■ What to produce ■
Where in the listing does the string "feedback" appear? Copy every line that holds it.

::::

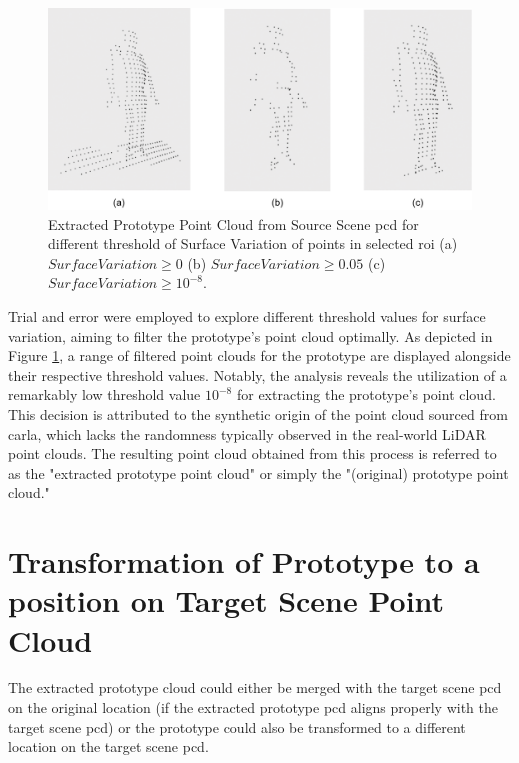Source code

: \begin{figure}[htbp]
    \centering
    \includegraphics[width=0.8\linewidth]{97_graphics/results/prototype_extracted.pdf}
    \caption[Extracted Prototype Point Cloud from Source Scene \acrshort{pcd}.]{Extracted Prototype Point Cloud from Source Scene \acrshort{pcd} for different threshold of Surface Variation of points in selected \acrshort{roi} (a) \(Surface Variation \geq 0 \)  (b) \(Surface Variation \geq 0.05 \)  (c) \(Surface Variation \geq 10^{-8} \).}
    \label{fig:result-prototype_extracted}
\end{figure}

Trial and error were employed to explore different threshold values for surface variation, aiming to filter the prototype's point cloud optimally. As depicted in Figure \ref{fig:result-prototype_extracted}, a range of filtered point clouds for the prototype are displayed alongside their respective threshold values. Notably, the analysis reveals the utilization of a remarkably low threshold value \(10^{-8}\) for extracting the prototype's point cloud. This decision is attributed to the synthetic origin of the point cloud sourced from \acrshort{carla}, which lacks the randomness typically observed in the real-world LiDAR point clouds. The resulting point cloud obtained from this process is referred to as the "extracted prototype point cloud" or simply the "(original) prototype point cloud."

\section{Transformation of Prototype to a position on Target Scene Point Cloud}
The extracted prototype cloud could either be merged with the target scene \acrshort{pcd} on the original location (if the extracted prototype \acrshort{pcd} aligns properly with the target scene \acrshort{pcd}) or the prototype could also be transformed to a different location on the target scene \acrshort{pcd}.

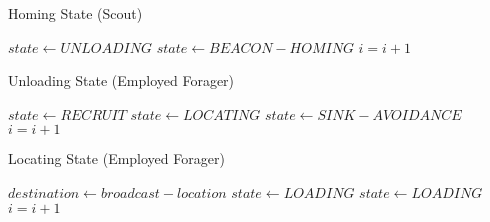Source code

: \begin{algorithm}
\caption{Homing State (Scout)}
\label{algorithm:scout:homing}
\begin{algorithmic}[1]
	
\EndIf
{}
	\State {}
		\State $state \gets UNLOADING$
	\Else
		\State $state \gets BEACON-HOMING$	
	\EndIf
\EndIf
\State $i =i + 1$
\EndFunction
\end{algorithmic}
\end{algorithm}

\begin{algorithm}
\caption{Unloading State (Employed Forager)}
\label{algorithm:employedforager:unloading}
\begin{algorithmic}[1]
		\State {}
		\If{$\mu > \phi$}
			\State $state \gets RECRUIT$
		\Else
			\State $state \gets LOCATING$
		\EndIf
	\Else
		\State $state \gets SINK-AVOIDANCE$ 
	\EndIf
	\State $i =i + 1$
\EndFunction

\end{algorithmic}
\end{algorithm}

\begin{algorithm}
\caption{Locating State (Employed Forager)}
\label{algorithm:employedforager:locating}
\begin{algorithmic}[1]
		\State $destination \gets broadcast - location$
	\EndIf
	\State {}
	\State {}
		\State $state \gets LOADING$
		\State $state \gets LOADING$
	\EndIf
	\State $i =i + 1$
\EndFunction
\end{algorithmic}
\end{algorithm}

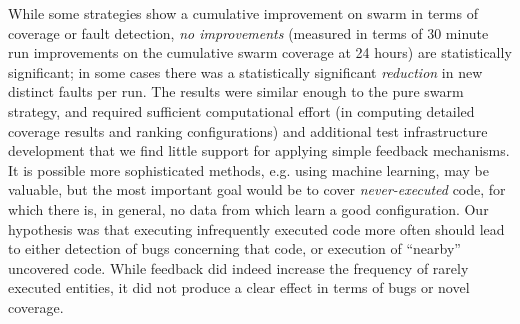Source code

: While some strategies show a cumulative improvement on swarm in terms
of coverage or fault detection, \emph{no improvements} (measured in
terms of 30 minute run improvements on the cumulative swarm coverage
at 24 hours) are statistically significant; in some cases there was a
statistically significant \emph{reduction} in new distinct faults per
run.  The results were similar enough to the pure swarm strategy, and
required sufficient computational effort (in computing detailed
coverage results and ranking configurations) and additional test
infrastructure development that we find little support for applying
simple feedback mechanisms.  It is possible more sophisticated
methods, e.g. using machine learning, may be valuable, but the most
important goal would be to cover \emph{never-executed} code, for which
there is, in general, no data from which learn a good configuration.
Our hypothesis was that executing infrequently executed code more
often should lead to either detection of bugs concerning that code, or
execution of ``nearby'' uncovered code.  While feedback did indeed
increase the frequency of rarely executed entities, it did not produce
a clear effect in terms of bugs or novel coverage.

::::

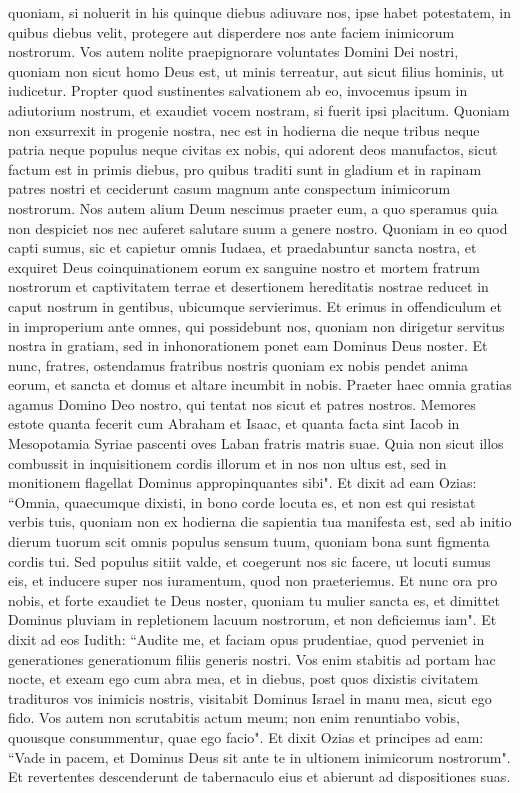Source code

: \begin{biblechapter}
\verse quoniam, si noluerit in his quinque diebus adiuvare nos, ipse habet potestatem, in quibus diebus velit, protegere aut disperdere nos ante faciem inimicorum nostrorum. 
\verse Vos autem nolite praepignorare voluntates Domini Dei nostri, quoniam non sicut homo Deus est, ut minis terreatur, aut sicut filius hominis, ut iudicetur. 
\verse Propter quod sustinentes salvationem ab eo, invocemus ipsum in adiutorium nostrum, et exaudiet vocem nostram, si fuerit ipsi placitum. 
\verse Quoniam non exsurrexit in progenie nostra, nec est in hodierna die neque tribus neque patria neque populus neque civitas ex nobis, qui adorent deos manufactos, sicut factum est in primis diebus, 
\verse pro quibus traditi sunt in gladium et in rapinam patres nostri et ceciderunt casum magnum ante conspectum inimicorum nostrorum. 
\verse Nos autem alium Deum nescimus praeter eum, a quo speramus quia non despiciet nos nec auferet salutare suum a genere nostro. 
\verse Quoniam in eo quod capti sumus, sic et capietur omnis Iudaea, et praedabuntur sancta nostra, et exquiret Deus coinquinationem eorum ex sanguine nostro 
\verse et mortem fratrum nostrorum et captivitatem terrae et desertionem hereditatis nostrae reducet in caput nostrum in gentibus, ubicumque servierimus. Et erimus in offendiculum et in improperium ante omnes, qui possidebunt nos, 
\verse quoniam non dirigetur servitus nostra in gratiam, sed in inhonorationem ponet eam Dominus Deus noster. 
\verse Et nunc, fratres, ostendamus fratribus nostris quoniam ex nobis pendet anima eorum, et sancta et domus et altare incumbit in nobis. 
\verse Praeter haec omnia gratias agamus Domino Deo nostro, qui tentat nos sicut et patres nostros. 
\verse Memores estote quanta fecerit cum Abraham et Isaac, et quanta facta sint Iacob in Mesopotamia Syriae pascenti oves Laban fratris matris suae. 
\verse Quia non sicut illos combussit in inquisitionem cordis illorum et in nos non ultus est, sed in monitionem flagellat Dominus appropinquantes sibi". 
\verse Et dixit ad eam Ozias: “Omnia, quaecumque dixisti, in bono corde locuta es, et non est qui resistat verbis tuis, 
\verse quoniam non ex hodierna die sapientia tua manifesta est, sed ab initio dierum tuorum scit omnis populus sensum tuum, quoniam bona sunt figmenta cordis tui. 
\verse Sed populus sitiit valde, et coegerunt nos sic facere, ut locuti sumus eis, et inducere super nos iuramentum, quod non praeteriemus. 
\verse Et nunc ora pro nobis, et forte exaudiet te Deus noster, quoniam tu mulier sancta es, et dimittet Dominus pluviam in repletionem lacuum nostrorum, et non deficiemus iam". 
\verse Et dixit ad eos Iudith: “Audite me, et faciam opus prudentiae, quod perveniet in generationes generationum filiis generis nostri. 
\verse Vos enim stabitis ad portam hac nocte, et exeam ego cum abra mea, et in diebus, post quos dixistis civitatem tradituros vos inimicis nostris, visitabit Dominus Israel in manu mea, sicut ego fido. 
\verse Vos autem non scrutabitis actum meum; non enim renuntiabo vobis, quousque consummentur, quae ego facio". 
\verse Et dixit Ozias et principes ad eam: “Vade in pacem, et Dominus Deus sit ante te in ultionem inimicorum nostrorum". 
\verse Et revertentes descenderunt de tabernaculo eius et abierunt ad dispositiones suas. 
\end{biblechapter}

::::

■ Result for this exercise ■
simple feedback mechanisms.  It is possible more sophisticated
execution of ``nearby'' uncovered code.  While feedback did indeed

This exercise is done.